Lorna Love is returning home from a dinner party when she’s knocked down by a car. She wakes up in what she assumes is a hospital – albeit a wish and silent hospital.

At first, nobody will tell Lorna anything, and she can remember nothing. Slowly, she discovers she is in Heaven, aka HVN – a displaced spaceship controlled by a benign and hippy God. But if this really is heaven, Laura wants to know why it’s so empty and why she’s been chosen?

As her memories, good and bad, begin to return, she realises there may be a way home, if only she can make the right decision.

Charlie Laidlaw has created a humorous novel that, contrary to its setting, is neither sci-fi nor fantasy. The story moves between Laura’s present – HVN – and her life; as we watch that unfold, we see Laura’s opportunity to reflect on her past, to make sense of it, and ultimately, to get a second chance.
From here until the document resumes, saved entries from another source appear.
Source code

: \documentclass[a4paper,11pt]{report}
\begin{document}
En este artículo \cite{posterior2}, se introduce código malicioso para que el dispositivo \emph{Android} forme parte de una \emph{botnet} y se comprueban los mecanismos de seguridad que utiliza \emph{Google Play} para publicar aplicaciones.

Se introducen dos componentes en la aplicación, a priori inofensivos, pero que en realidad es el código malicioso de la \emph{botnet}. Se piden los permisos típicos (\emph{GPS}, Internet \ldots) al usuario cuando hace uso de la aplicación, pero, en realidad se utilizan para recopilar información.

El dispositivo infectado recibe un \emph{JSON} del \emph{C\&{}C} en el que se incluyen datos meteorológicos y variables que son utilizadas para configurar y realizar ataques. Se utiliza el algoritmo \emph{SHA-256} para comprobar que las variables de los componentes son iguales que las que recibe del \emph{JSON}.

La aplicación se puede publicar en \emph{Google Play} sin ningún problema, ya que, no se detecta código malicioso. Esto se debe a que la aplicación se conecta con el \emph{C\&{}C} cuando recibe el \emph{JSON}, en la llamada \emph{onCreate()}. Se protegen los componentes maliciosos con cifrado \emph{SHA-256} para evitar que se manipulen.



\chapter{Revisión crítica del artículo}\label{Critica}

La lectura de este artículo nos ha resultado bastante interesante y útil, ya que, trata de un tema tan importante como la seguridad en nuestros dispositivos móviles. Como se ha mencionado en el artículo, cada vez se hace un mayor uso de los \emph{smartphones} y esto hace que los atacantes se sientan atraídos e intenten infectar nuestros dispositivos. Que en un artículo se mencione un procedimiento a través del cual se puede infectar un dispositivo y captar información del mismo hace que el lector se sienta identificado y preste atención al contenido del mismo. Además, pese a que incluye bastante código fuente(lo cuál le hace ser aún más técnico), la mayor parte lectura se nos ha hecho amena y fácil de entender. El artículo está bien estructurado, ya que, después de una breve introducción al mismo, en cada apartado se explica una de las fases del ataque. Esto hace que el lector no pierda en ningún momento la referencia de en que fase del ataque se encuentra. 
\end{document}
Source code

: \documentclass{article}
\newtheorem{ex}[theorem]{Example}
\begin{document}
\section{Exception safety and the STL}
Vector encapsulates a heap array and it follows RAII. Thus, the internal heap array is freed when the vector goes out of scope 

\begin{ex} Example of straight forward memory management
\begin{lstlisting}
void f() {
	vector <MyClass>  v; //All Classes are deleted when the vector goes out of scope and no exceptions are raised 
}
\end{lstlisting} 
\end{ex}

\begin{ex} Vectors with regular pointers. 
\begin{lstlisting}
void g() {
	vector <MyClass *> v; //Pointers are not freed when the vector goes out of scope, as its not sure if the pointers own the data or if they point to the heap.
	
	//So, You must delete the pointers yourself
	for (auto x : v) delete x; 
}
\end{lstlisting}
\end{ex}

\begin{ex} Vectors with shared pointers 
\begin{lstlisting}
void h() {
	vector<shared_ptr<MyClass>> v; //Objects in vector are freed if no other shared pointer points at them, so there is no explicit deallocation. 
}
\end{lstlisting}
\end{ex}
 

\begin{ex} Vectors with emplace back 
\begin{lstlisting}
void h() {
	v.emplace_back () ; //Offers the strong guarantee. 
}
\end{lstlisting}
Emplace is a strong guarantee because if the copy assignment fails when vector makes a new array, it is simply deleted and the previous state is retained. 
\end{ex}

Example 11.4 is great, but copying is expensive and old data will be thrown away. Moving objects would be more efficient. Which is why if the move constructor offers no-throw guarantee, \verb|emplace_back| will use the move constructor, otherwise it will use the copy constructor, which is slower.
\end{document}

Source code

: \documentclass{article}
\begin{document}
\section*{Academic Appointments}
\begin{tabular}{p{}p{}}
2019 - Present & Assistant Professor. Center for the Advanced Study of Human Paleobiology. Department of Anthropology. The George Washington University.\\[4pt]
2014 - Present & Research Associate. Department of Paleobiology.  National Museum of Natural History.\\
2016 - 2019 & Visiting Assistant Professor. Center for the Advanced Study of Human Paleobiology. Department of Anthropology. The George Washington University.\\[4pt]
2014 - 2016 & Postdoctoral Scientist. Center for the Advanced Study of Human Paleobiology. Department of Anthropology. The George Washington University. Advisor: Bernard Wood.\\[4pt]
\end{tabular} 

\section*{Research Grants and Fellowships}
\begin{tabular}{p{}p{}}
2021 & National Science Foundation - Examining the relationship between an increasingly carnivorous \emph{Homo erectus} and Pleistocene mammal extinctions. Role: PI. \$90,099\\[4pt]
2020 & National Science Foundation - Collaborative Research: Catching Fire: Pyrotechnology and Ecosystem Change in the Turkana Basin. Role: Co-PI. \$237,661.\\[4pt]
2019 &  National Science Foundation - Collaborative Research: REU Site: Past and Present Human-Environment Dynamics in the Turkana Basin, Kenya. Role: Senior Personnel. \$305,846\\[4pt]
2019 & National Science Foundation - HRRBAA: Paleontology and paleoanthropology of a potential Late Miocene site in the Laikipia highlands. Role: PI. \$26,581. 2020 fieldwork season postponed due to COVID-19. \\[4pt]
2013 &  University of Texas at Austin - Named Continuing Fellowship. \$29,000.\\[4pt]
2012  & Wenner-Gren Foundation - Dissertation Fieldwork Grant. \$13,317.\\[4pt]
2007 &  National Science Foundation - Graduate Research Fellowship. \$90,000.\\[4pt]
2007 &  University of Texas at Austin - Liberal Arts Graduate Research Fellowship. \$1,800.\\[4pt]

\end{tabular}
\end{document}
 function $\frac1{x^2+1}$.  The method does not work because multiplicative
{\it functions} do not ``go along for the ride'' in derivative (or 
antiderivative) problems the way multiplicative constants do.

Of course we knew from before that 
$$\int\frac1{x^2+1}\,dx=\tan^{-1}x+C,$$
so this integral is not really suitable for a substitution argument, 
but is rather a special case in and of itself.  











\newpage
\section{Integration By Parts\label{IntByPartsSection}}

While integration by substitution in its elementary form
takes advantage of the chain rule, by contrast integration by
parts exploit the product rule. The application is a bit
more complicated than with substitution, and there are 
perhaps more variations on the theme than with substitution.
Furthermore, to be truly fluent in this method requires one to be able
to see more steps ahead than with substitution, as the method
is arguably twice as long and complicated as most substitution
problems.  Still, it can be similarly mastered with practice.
Essentially, Laura’s in her own dreamscape, presumably hovering between life and death, an experience both eye-opening and absurd. Promoted as a retelling of The Wizard of Oz (which more or less passed me by!) I found it more Star Trek meets Hitchhikers Guide to the Galaxy. Either way, it’s an intriguing premise.

The Things We Learn When We’re Dead transitioned seamlessly between present and past. I found Laura’s past, her life, far more compelling than her present and enjoyed the gradual explanation of how she’d come to be the person she was. The HVN element just wasn’t quite enough somehow, almost not necessary (she could just have been in a real hospital, or a coma or…) and the argument that Laura was there only because God felt sorry for her didn’t convince me. But then, I suppose, this is Laura’s version of heaven, not mine…and that’s the key to it.

That said, it was certainly HVN and its quirky characters that generated the humour alongside Laura’s somewhat sad life, so on that basis it added an important dimension.

Definitely an enjoyable read.

The Things We Learn When We’re Dead is published by Accent Press and available as paperback and eBook.